Moon took the pack and managed to work the object out and into the bag Bramble held open without touching it. As Bramble laced the top down, Chime asked, “But what do we do with it? I know the Kishan will want it, or think they want it, but whatever it is or does, we can’t let them have something that’s going to attract Fell. They’ll never get home alive with it.”
Jade rubbed her temples. “I don’t know. Unless we just drop it in this canal.”
Moon didn’t think that would work. “If the Fell get into the city when we get out, it might draw them to it, like it did the waterlings. And us.”
“We could drop it in the ocean.” Root looked up at Jade. “It’s not far from here, is it?”
Moon stared, then exchanged a look with Chime. Chime said, “That’s not a bad idea.”
“The ocean’s deep, right?” Root continued. He turned to Stone. “Deeper than the sea-mounts are tall. And there aren’t any sealings.”
Jade’s spines flicked thoughtfully. Stone stared absently into the distance, considering it. He said, “I’ve never heard of sealings going into the ocean, or any talk of anything out there that had any interest in shallow-sea dwellers or land-dwellers. Except to eat them.” He folded his arms, leaning back against the door. “It isn’t a bad idea.”
“We don’t even know what it is.” Delin sounded depressed. He made his way back to the bench and sat down heavily. “There were carvings in that room. I should have stopped to record them. Or we should have brought Vendoin, to copy any writing on the walls that we were unable to see.”
“There wasn’t time,” Bramble told him. “The waterlings destroyed the books that were in there. Those were probably important too. And all the other broken things in that room.”

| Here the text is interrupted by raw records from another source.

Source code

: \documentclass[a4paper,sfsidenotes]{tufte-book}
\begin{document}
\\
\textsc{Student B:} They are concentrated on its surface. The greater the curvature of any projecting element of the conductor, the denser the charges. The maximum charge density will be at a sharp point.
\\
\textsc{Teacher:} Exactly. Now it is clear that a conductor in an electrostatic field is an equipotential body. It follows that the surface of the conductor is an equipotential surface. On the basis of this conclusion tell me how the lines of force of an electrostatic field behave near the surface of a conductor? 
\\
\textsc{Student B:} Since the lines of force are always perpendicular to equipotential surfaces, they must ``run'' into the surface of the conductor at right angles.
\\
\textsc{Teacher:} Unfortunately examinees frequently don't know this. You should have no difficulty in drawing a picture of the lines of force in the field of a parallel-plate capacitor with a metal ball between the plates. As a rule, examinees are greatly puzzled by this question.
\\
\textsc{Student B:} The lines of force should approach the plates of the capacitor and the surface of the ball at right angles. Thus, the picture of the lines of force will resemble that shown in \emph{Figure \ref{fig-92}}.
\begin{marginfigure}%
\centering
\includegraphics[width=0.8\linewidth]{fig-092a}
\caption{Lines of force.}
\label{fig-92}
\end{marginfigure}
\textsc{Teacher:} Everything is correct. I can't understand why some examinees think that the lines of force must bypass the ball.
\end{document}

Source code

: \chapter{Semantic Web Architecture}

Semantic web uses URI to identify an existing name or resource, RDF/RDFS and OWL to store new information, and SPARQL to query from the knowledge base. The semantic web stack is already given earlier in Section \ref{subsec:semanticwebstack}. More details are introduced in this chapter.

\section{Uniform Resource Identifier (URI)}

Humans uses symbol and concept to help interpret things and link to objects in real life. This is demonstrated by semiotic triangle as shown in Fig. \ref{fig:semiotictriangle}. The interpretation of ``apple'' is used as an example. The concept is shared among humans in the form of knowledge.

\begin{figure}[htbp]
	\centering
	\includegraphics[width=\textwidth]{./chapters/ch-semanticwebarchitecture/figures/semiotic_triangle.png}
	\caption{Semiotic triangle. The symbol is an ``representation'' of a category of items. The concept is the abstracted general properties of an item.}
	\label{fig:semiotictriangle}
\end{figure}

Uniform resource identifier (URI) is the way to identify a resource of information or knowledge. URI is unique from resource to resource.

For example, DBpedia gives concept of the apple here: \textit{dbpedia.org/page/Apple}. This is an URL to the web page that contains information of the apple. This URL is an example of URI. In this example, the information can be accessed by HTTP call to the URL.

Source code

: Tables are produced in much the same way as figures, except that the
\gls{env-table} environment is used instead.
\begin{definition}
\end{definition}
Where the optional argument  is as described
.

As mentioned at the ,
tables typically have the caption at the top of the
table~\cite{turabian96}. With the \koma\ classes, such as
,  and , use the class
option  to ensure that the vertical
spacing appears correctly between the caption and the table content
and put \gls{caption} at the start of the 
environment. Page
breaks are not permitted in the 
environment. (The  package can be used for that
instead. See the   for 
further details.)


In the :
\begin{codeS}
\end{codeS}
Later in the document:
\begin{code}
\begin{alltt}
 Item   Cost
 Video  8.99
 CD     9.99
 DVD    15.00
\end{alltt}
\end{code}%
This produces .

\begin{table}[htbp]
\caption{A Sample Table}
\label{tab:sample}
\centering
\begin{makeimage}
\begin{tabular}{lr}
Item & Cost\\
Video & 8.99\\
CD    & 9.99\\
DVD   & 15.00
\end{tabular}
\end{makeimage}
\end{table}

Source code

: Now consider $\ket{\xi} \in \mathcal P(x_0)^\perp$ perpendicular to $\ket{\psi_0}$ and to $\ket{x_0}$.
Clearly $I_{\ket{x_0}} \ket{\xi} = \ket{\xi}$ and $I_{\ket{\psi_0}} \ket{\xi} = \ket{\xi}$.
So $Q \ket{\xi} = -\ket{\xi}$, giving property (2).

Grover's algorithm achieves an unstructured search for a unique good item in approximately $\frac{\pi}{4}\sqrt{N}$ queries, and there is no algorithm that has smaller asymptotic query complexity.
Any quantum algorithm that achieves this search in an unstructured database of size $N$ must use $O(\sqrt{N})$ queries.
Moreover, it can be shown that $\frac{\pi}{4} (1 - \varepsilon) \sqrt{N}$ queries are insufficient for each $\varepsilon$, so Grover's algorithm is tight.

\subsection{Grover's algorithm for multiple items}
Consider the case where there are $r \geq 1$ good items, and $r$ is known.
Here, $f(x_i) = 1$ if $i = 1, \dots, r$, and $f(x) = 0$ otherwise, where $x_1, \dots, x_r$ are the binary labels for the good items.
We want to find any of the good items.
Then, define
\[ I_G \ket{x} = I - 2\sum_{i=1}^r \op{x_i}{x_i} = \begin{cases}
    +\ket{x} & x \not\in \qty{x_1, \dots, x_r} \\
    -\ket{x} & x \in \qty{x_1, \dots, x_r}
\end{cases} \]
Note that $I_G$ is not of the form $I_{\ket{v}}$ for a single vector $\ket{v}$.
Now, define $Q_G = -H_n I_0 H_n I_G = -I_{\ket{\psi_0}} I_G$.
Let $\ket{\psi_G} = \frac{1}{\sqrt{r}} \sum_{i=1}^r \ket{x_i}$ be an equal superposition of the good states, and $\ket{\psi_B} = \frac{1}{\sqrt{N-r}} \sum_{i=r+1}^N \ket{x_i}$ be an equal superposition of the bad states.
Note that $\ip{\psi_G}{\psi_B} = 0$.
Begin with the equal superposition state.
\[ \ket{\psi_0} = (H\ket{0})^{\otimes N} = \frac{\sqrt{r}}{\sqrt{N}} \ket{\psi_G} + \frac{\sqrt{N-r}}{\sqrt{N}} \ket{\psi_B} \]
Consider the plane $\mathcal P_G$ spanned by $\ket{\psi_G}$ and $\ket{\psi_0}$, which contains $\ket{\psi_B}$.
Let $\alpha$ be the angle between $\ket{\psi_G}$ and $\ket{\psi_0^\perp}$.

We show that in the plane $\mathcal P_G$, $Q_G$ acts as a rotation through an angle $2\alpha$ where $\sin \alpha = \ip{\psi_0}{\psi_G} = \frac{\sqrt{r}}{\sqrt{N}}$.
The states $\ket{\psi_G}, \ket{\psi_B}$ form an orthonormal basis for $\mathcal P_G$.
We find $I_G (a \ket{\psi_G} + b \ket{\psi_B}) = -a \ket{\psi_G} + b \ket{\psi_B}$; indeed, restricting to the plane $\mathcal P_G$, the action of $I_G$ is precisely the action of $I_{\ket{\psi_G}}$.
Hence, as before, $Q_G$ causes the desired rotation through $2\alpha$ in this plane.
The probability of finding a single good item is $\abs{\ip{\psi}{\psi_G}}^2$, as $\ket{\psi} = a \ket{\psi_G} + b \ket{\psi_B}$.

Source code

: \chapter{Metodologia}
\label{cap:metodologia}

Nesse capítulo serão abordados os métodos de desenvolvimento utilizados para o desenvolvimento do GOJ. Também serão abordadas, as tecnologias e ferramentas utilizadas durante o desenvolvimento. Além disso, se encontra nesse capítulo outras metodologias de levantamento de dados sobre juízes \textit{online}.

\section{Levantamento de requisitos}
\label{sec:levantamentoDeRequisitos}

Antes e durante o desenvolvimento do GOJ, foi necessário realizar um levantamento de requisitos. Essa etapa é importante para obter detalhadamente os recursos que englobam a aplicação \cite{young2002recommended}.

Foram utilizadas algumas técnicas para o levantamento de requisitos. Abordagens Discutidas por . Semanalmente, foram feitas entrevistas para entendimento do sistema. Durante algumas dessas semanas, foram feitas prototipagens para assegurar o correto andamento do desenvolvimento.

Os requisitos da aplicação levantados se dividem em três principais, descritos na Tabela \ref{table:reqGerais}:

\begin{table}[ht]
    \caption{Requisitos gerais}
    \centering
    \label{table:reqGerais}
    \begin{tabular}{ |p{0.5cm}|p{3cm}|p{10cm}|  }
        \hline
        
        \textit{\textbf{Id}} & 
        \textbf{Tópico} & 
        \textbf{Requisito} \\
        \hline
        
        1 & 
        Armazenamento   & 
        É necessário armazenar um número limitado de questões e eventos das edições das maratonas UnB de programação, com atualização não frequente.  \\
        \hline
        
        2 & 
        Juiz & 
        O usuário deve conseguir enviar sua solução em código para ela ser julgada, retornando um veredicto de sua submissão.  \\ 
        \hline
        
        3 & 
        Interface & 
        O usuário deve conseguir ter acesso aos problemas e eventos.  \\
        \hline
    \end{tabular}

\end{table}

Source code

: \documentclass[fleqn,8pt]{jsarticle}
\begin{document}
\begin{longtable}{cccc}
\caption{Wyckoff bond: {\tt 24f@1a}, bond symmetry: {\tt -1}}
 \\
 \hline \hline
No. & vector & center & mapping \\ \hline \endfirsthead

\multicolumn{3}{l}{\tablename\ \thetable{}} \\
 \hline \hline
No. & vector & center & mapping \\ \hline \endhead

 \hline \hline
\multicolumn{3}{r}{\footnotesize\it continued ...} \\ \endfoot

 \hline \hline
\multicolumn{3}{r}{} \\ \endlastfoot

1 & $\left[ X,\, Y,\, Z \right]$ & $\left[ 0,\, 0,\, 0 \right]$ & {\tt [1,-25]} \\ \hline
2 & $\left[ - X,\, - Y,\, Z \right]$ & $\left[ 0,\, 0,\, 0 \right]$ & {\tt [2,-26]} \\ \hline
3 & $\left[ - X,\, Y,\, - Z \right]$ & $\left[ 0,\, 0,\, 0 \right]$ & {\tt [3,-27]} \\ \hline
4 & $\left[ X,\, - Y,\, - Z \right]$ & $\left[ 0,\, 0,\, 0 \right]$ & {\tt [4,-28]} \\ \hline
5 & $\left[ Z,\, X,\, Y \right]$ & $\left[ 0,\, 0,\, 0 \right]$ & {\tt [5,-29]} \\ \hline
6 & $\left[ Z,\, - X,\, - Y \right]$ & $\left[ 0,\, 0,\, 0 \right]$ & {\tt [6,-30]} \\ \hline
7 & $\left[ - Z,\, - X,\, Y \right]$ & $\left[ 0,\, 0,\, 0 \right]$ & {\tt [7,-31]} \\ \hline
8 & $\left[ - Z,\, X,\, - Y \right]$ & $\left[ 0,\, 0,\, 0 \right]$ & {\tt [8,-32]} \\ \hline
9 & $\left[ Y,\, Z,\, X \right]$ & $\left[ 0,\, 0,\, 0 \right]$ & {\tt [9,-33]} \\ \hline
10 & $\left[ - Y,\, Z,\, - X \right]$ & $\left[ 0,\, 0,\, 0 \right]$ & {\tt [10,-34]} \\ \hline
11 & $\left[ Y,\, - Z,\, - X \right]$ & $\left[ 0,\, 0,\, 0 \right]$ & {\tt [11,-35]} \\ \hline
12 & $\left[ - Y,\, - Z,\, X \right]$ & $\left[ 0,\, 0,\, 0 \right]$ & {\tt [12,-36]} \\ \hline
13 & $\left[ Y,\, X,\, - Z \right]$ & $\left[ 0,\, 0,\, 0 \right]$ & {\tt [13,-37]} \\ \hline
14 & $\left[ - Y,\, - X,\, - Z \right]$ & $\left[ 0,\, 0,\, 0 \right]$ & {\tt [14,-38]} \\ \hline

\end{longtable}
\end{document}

Moon added, “It might not even work like it’s supposed to anymore.” But he was thinking of the freshwater sea and the bridle that had been used to control the leviathan there. It had still worked after all these turns, even though the magisters who had originally constructed it were long dead.
Jade flicked her spines in decision. “If we get out of here, if we get past the Fell, we’ll drop it in the ocean.” She glanced at Merit. “Merit can scry on it in the meantime. Maybe he can get some idea if that will work or not.”